To use function return value caching in CellBench we first declare a folder to store our return values and then replace our regular methods with their cached versions.
NOTE: Caching a method that has pseudo-random behaviours means that the same result will be retrieved from the cache, negating the pseudo-random property of the method. This is generally undesirable.
CAUTION: Be careful when using caching with multiple threads, if more than one instance of a function runs with the exact same arguments, then the instances will attempt to write to the cache simultaneously and corrupt it.
CAUTION: Since only the function call signature and input value is considered for retrieving cached results, if the body of the underlying function is altered then CellBench will retrieve an outdated result.
CAUTION: As each result is save to disk, be careful with caching functions that produce large output and need to be run on many different inputs.
set_cellbench_cache_path(".CellBenchCache")
methods <- list(
method1 = cache_method(method1),
method2 = cache_method(method2)
)
The function cache can be cleared using clear_cellbench_cache()
. This will only work if the cache was set in the same session as it is cleared. Otherwise the cache folder will need to be located manually and deleted.
# clears the cache set by set_cellbench_cache_path() in the same session
clear_cellbench_cache()
CellBench provides a helper function fn_arg_seq
to create a list of functions with varying parameters values, making it easy to search out the parameters space.
It takes a function as its first argument, then vectors of argument values with the name of the argument used by the function. A list of functions is returned with the specified argument filled in using each value in the vector. If multiple argument vectors are given then a vector of functions is returned with each combination of parameter values applied.

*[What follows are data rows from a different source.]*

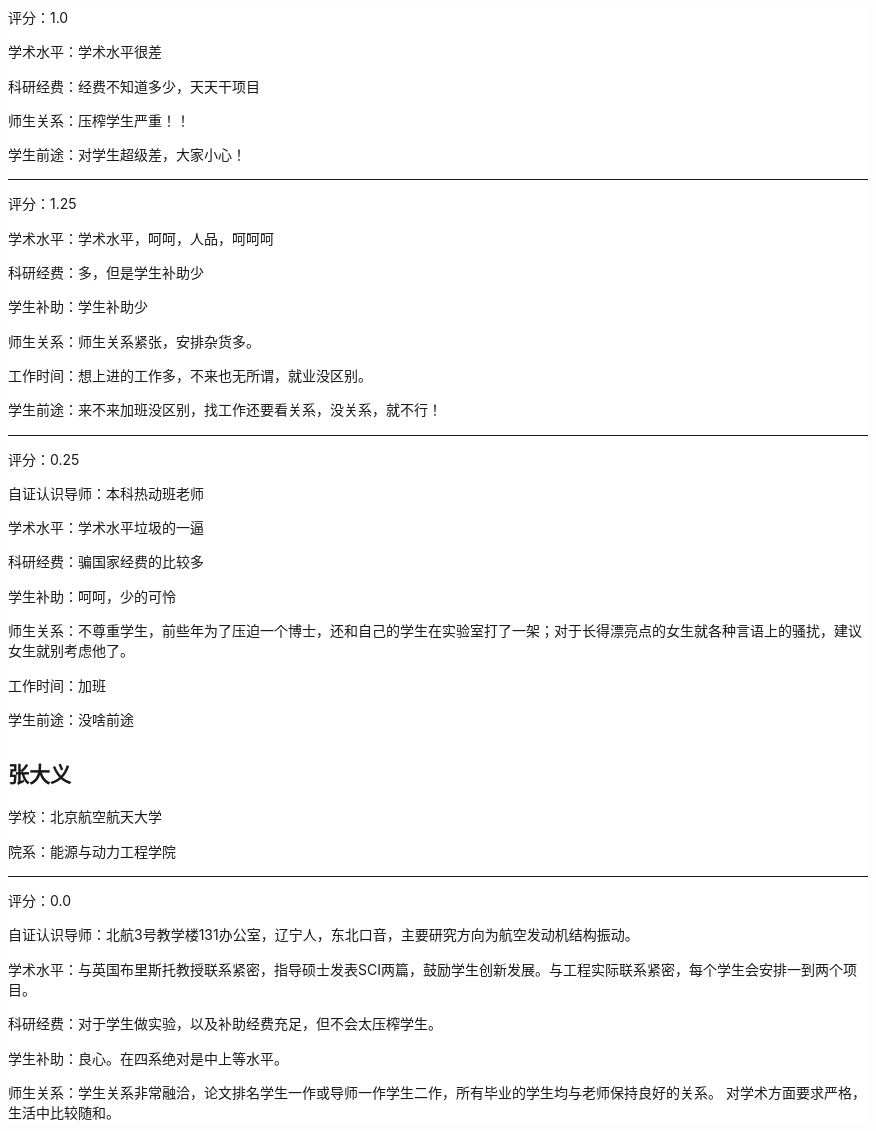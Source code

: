 评分：1.0

学术水平：学术水平很差

科研经费：经费不知道多少，天天干项目

师生关系：压榨学生严重！！

学生前途：对学生超级差，大家小心！

* * *

评分：1.25

学术水平：学术水平，呵呵，人品，呵呵呵

科研经费：多，但是学生补助少

学生补助：学生补助少

师生关系：师生关系紧张，安排杂货多。

工作时间：想上进的工作多，不来也无所谓，就业没区别。

学生前途：来不来加班没区别，找工作还要看关系，没关系，就不行！

* * *

评分：0.25

自证认识导师：本科热动班老师

学术水平：学术水平垃圾的一逼

科研经费：骗国家经费的比较多

学生补助：呵呵，少的可怜

师生关系：不尊重学生，前些年为了压迫一个博士，还和自己的学生在实验室打了一架；对于长得漂亮点的女生就各种言语上的骚扰，建议女生就别考虑他了。

工作时间：加班

学生前途：没啥前途

## 张大义

学校：北京航空航天大学

院系：能源与动力工程学院

* * *

评分：0.0

自证认识导师：北航3号教学楼131办公室，辽宁人，东北口音，主要研究方向为航空发动机结构振动。

学术水平：与英国布里斯托教授联系紧密，指导硕士发表SCI两篇，鼓励学生创新发展。与工程实际联系紧密，每个学生会安排一到两个项目。

科研经费：对于学生做实验，以及补助经费充足，但不会太压榨学生。

学生补助：良心。在四系绝对是中上等水平。

师生关系：学生关系非常融洽，论文排名学生一作或导师一作学生二作，所有毕业的学生均与老师保持良好的关系。
对学术方面要求严格，生活中比较随和。
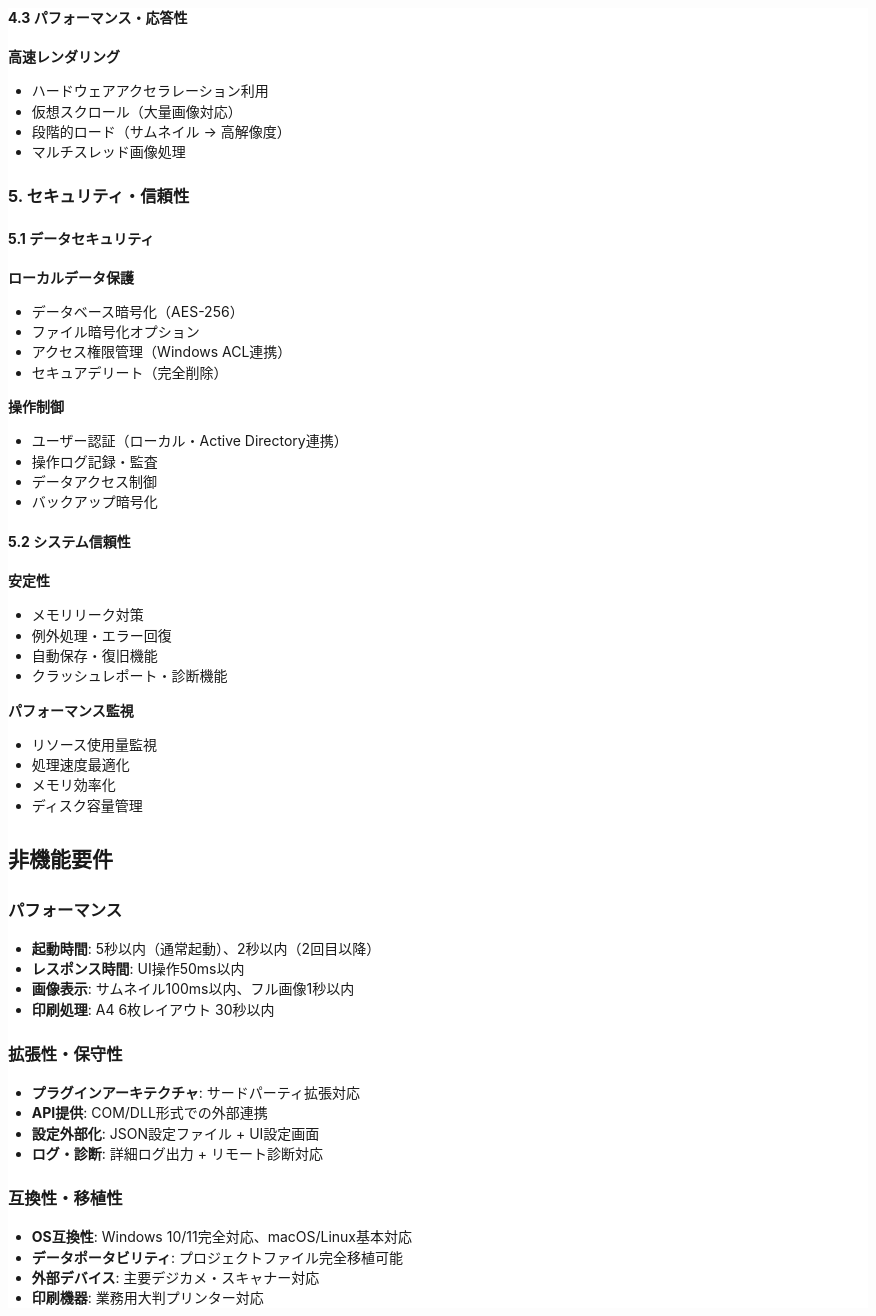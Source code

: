 #### 4.3 パフォーマンス・応答性
**高速レンダリング**
- ハードウェアアクセラレーション利用
- 仮想スクロール（大量画像対応）
- 段階的ロード（サムネイル → 高解像度）
- マルチスレッド画像処理

### 5. セキュリティ・信頼性

#### 5.1 データセキュリティ
**ローカルデータ保護**
- データベース暗号化（AES-256）
- ファイル暗号化オプション
- アクセス権限管理（Windows ACL連携）
- セキュアデリート（完全削除）

**操作制御**
- ユーザー認証（ローカル・Active Directory連携）
- 操作ログ記録・監査
- データアクセス制御
- バックアップ暗号化

#### 5.2 システム信頼性
**安定性**
- メモリリーク対策
- 例外処理・エラー回復
- 自動保存・復旧機能
- クラッシュレポート・診断機能

**パフォーマンス監視**
- リソース使用量監視
- 処理速度最適化
- メモリ効率化
- ディスク容量管理

## 非機能要件

### パフォーマンス
- **起動時間**: 5秒以内（通常起動）、2秒以内（2回目以降）
- **レスポンス時間**: UI操作50ms以内
- **画像表示**: サムネイル100ms以内、フル画像1秒以内
- **印刷処理**: A4 6枚レイアウト 30秒以内

### 拡張性・保守性
- **プラグインアーキテクチャ**: サードパーティ拡張対応
- **API提供**: COM/DLL形式での外部連携
- **設定外部化**: JSON設定ファイル + UI設定画面
- **ログ・診断**: 詳細ログ出力 + リモート診断対応

### 互換性・移植性
- **OS互換性**: Windows 10/11完全対応、macOS/Linux基本対応
- **データポータビリティ**: プロジェクトファイル完全移植可能
- **外部デバイス**: 主要デジカメ・スキャナー対応
- **印刷機器**: 業務用大判プリンター対応
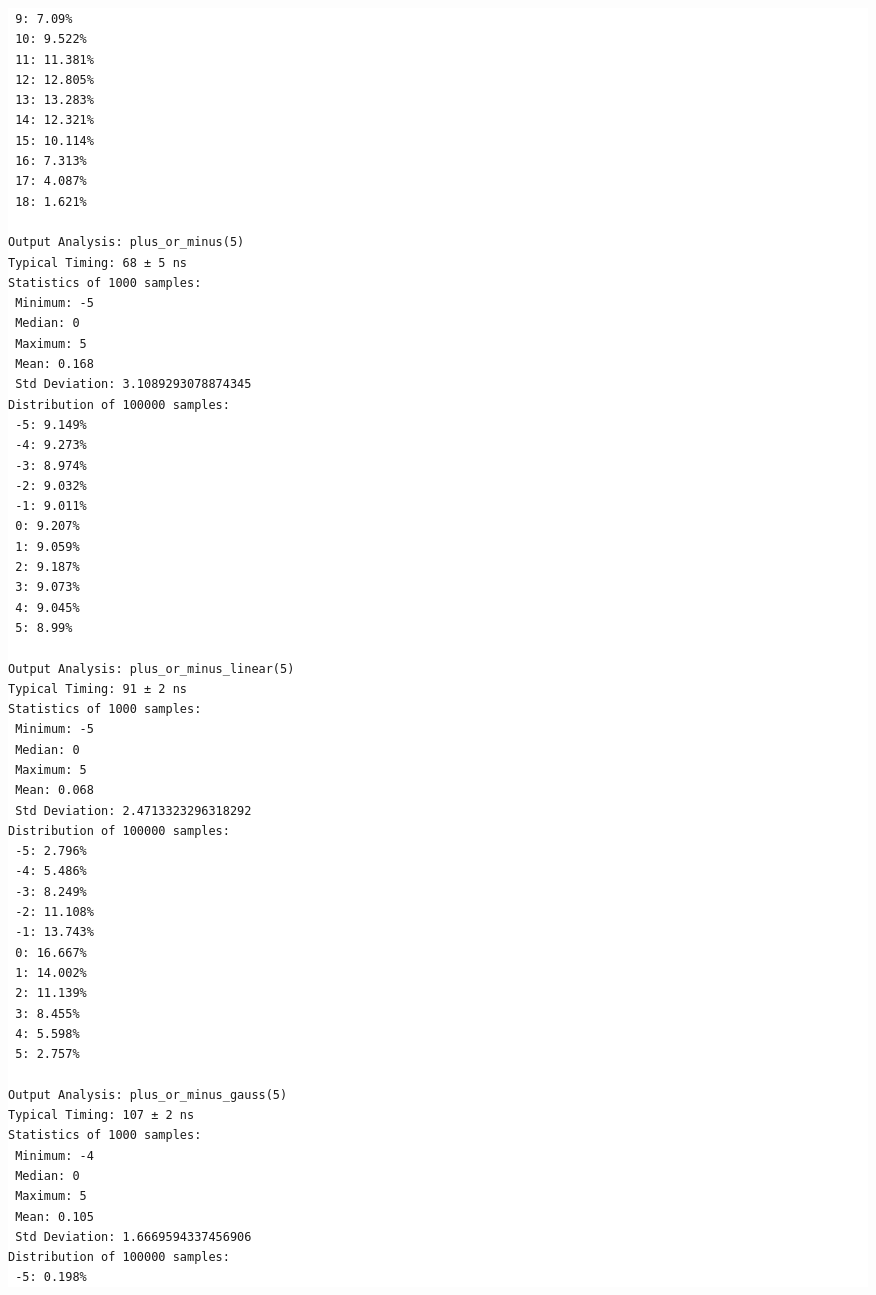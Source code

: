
 ```
 9: 7.09%
 10: 9.522%
 11: 11.381%
 12: 12.805%
 13: 13.283%
 14: 12.321%
 15: 10.114%
 16: 7.313%
 17: 4.087%
 18: 1.621%

Output Analysis: plus_or_minus(5)
Typical Timing: 68 ± 5 ns
Statistics of 1000 samples:
 Minimum: -5
 Median: 0
 Maximum: 5
 Mean: 0.168
 Std Deviation: 3.1089293078874345
Distribution of 100000 samples:
 -5: 9.149%
 -4: 9.273%
 -3: 8.974%
 -2: 9.032%
 -1: 9.011%
 0: 9.207%
 1: 9.059%
 2: 9.187%
 3: 9.073%
 4: 9.045%
 5: 8.99%

Output Analysis: plus_or_minus_linear(5)
Typical Timing: 91 ± 2 ns
Statistics of 1000 samples:
 Minimum: -5
 Median: 0
 Maximum: 5
 Mean: 0.068
 Std Deviation: 2.4713323296318292
Distribution of 100000 samples:
 -5: 2.796%
 -4: 5.486%
 -3: 8.249%
 -2: 11.108%
 -1: 13.743%
 0: 16.667%
 1: 14.002%
 2: 11.139%
 3: 8.455%
 4: 5.598%
 5: 2.757%

Output Analysis: plus_or_minus_gauss(5)
Typical Timing: 107 ± 2 ns
Statistics of 1000 samples:
 Minimum: -4
 Median: 0
 Maximum: 5
 Mean: 0.105
 Std Deviation: 1.6669594337456906
Distribution of 100000 samples:
 -5: 0.198%
```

# f is a function of three parameters
f <- function(x, y, z) {
x + y + z
}
# f_list is a list of functions with two of the parameters pre-filled
f_list <- fn_arg_seq(f, y = 1:2, z = 3:4)
f_list
#> List of 4 partial functions
#> $ f(y = 1, z = 3)
#> $ f(y = 2, z = 3)
#> $ f(y = 1, z = 4)
#> $ f(y = 2, z = 4)
names(f_list)[1]
#> [1] "f(y = 1, z = 3)"
g <- f_list[[1]]
g(10)
#> [1] 14
names(f_list)[2]
#> [1] "f(y = 2, z = 3)"
h <- f_list[[2]]
h(20)
#> [1] 25
CellBench provides a lightweight and flexible framework for working with benchmarks that have multiple steps and result in combinatorial designs for application of methods. It makes use of simple and transparent R objects that are easy to understand and manipulate, using basic data and function list constructs as its input. The resulting tables are compatible with the popular dplyr
manipulations and in general encourages a clean coding style that is easy to understand, debug and extend.